If you find yourself bewildered by the different units used in vacuum measurement when selecting a vacuum pump, fear not! Let’s clarify the most important vacuum measurement units, making it easier for you to understand their significance and make an informed choice.
In the realm of vacuum industry, several units are widely employed for measuring pressure, including torr, mbar (millibar), pascal, and micron. These vacuum measurement units exhibit regional preferences: torr finds common usage in America, mbar is the favored unit in Europe, while pascal enjoys popularity in Asia.
Tracing its origins back to 1643, the Italian physicist Evangelista Torricelli introduced the maiden barometer – a glass tube replete with mercury. Torricelli’s experimentation with mercury, symbolized chemically as Hg, aimed to gauge the presence of air. As a tribute to Torricelli, the millimeter of mercury underwent a rechristening to become the Torr in the 1970s. Notably, one millimeter of Hg roughly corresponds to one Torr.
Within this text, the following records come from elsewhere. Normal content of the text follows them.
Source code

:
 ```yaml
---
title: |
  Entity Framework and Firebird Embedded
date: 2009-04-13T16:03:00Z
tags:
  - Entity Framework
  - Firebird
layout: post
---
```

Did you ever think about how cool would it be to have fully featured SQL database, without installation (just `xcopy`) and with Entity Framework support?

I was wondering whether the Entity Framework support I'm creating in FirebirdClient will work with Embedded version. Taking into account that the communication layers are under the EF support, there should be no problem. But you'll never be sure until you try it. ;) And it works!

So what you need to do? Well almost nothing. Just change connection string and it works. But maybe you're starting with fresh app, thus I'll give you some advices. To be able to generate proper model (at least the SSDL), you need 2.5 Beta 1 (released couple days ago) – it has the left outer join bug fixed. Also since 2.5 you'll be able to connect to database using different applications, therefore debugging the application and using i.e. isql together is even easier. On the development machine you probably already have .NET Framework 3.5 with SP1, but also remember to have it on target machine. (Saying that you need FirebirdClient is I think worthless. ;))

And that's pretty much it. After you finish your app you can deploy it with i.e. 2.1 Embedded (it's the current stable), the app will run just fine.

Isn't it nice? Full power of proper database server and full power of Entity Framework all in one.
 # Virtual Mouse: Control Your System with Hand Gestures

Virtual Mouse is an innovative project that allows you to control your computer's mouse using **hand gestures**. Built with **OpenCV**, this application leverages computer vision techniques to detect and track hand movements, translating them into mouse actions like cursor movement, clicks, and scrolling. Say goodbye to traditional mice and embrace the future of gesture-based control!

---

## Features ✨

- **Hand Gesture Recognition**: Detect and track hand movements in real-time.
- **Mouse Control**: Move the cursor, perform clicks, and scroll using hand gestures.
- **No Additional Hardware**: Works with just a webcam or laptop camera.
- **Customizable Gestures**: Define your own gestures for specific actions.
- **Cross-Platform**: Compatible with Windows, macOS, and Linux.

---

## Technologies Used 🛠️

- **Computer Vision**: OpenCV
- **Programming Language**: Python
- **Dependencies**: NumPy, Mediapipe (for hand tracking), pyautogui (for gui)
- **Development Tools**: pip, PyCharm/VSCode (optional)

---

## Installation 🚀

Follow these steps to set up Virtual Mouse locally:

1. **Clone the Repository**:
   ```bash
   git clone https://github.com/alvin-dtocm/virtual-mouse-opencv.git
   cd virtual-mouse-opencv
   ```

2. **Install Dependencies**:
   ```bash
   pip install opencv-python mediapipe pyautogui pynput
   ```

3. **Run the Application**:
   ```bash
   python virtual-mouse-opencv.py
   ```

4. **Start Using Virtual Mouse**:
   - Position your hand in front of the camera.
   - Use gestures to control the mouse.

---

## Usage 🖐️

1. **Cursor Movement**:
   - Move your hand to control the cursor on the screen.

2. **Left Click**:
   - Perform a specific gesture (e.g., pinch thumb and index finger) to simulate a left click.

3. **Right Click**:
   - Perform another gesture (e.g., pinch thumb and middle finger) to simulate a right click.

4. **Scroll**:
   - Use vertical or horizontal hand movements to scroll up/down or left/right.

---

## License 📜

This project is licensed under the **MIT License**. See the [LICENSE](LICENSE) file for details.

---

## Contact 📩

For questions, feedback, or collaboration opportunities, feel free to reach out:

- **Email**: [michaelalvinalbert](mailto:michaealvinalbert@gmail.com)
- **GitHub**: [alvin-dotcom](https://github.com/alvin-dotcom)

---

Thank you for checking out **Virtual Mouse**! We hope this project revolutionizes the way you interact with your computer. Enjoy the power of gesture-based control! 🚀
Across Europe, metric units predominantly govern measurements. The millibar, denoted as mbar, reigns as the prevailing vacuum measurement unit. Vilhelm Bjerknes, a Norwegian meteorologist, introduced the millibar as an offshoot of the bar unit. One mbar equates to 0.75 Torr or 100 pascals (Pa).
Bestowed with the name of the distinguished French mathematician and physicist Blaise Pascal, the pascal unit (symbol: Pa) was ushered in. In 1646, Pascal replicated Torricelli’s experiment on an elevated terrain, unveiling distinct fluctuations in the height of the mercury column. Approximately, one Torr translates to 133 pascals.
Within certain vacuum industries, the micron unit holds sway. The millimeter of mercury was fractionated into a thousand minuscule parts, termed as microns. A micron signifies one-millionth of a meter. One millimeter of Hg or one Torr corresponds to 1,000 microns. Similarly, one pascal is tantamount to 7.5 microns.
Understanding vacuum levels
When encountering descriptions like “deep vacuum of 150 Micron,” it’s essential to pay attention and understand the corresponding values. In this case, it equals 20 Pa or 0.2 mbar, classified as a rough vacuum level. Such a vacuum can be achieved by using a single-stage pump. However, in some situations, you might come across 2 Pa instead of 20 Pa. As an end user, you don’t necessarily need to grasp the intricacies between partial and total ultimate pressure. Just remember that reading 2 Pa can be misleading, as you don’t truly have it. The figure for partial ultimate pressure is significantly smaller but doesn’t hold practical significance.
Similarly, the level of a dual-stage pump can be considered as a medium vacuum, while the real vacuum it provides is 2 Pa or 0.02 mbar, which is equivalent to 15 Micron.
By understanding these values, you can better assess the performance of vacuum pumps and make informed decisions.